There is One God
He is the supreme truth.
He, The Creator,
Is without fear and without hate,
He, The Omnipresent,
Pervades the universe.
He is not born,
Nor does He die to be born again,
By His grace shalt thou worship Him.
Before time itself
There was truth,
When time began to run its course
He was the truth.
Even now, He is the truth
And Evermore shall truth prevail.
(Beginning of Japji – The Morning Prayer of the Sikhs, by Guru Nanak, transl. Khushwant Singh)
Guru Nanak (1469–1539 C.E.) founded the Sikh community in the early sixteenth century. Born into a high-caste Hindu family near Lahore, India, in 1469, Nanak became increasingly disenchanted with the society in which he lived. Eventually, around 1500, he left his householder life to wander the world in search of a better way to live. His twenty years of travel took him far and wide, and the Sikh tradition, as recorded in the Janam Sakhis (The life stories of Guru Nanak), has him visiting many religious centers, as far as Mecca to the west, Dhakka to the east, Sri Lanka to the south, and Kashmir to the north. During his travels, he wrote hymns that commented on the current political situation, engaged in ethical and religious debates with other religious figures, and praised God. In the early 1520s, he returned to his home province of Punjab, acquired a piece of land on the Ravi River, collected his hymns into a book, and established a community where he put the previous two decades of meditation and learning into practice. Before his death in 1539, he appointed a successor, Guru Angad, to carry the flame of the guruship.
Nanak identified three key virtues for living a morally righteous life that were essential to the search for liberation from this world—meditation on the divine name (nam), charity (dan), and purity (ishnan). This search for liberation (moksha or mukati) certainly echoes much of the Indian religious thinking of the time, but Guru Nanak brought a social consciousness to his philosophy that set him apart from other religious thinkers. Although the concepts of nam and ishnan speak to the personal dimension of this process, the emphasis on dan, or charity, puts the search for liberation firmly in the world. The individual is not to seek liberation on his or her own; rather, he or she must actively participate in communal life. Thus the search for liberation and the path that leads to it becomes more collective than personal. Guru Nanak’s community on the Ravi, named Kartarpur (City of God), reflected these three ideals (nam, dan, ishnan) and their communal orientation. Meditation on the name took on various forms, including individual recitation of hymns to God that Nanak had composed in the early morning, at sunset, and at the end of the day, congregational singing of hymns at the Gurdwara (House of the Guru), and emphasis on hard work as part of a social commitment to keep the society going. The ideal of charity was institutionalized in the form of langar, or the communal meal served to all. Based on the Sufi practice of langar, the community at Kartarpur worked to supply food for anyone who wanted to join the meal regardless of social standing or religion. All the food and labor was considered seva, or service, presented before God. Finally, the importance of purity extended to eating and drinking habits as well as to personal hygiene issues, such as bathing regularly.

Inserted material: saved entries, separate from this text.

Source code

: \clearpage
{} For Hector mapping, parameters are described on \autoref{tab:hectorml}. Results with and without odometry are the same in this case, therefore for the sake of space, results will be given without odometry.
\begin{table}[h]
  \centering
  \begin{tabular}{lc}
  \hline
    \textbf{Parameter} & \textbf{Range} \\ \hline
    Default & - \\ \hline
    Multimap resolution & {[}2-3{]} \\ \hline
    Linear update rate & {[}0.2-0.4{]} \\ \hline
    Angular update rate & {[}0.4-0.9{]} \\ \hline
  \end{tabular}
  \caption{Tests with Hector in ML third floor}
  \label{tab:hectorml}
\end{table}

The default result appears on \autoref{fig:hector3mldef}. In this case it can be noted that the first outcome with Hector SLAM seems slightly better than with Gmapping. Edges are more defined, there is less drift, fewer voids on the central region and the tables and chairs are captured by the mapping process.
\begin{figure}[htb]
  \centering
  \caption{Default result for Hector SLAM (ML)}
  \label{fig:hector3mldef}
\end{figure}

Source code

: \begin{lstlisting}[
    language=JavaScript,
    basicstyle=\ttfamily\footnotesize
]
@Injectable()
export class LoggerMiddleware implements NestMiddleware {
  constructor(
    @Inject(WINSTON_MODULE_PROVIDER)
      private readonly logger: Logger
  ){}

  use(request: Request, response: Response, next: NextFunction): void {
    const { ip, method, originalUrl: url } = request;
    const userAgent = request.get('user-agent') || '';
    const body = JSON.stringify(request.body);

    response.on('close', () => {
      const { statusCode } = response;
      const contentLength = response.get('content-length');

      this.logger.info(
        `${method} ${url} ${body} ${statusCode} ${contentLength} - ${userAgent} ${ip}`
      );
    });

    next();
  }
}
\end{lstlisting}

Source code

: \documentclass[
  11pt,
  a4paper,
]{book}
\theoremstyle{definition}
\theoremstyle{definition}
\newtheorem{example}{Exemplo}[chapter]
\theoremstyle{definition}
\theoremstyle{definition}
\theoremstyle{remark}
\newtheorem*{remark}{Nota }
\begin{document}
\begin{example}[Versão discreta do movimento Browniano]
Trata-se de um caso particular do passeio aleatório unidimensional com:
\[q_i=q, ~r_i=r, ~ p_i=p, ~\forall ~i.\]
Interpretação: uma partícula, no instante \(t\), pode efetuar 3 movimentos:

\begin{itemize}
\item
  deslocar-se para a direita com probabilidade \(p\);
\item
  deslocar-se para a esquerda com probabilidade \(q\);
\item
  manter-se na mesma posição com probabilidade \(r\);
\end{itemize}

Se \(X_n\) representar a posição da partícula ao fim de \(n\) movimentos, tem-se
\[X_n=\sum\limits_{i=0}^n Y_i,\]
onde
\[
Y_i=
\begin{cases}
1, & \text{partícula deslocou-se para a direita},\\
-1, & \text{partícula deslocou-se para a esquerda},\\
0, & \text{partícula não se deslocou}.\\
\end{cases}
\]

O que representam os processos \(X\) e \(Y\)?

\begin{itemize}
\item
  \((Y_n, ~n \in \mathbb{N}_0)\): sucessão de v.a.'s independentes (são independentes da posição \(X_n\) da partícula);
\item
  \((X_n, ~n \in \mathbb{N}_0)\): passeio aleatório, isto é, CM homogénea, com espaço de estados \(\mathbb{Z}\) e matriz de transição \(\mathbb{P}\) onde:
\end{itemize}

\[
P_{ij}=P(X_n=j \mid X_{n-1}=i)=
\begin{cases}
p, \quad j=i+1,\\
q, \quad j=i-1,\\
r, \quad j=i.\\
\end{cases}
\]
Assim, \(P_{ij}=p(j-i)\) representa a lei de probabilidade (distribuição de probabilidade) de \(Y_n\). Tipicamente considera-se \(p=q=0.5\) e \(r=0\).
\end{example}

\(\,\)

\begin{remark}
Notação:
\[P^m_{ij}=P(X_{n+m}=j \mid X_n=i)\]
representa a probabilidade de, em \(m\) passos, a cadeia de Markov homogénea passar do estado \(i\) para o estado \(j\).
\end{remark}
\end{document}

Nanak presented God as the eternally unchanging formless one. God is beyond time, beyond all human description, and beyond human intellect. He is all-powerful, omnipresent, and omniscient. He is the creator of all and will be the ultimate destroyer of all. However, Guru Nanak broke from his fellow spiritual leaders by insisting that his followers develop a relationship, no matter how imperfect it might be, with God. Thus, it is not by personal effort that liberation is achieved, but by God’s grace (nadar, from the Persian nazar, meaning “glance”) that one is saved. Only by receiving the “glance” of God can one be released from self-centeredness (haumai), and this release is accompanied by an awe-inspiring experience of God and a resulting bliss (visamad).
Though personal effort is not enough on its own for liberation, he said, it is still absolutely necessary to the process. Since God is the ultimate cause (kartar) of everything, a person’s relationship to the world is important. Nanak encouraged his followers to engage the world as it is all God’s creation, and even the most mundane parts of life, such as farming or churning the butter, are elevated to spiritual acts. Thus, although God may be ultimately unknowable to the human mind, nevertheless Nanak did attempt to describe him, and that description is often couched in familiar terms. Guru Nanak used language from various avenues of life to describe God: In agrarian language, he is the great farmer (vadda kisan); in the language of artisans, he is the potter; and,most significantly, in the language of politics, he is the patshah, the great king. Thus, Nanak left a legacy of personal meditation on the Name (nam), firm commitment to hard work and service to humanity in the search for liberation, and active participation in worldly affairs such as politics.
It is important to recognize the political dimension of Guru Nanak’s life. Although he certainly was a great religious leader, he also had a keen interest in political life. He was insistent on just rule and believed that the right to rule came from moral righteousness, which could only be obtained by following the path set out by God. Even his conception of God was linked to his concern about the legitimacy of rule, as God is called the king of kings and justice is meted out in his divine court.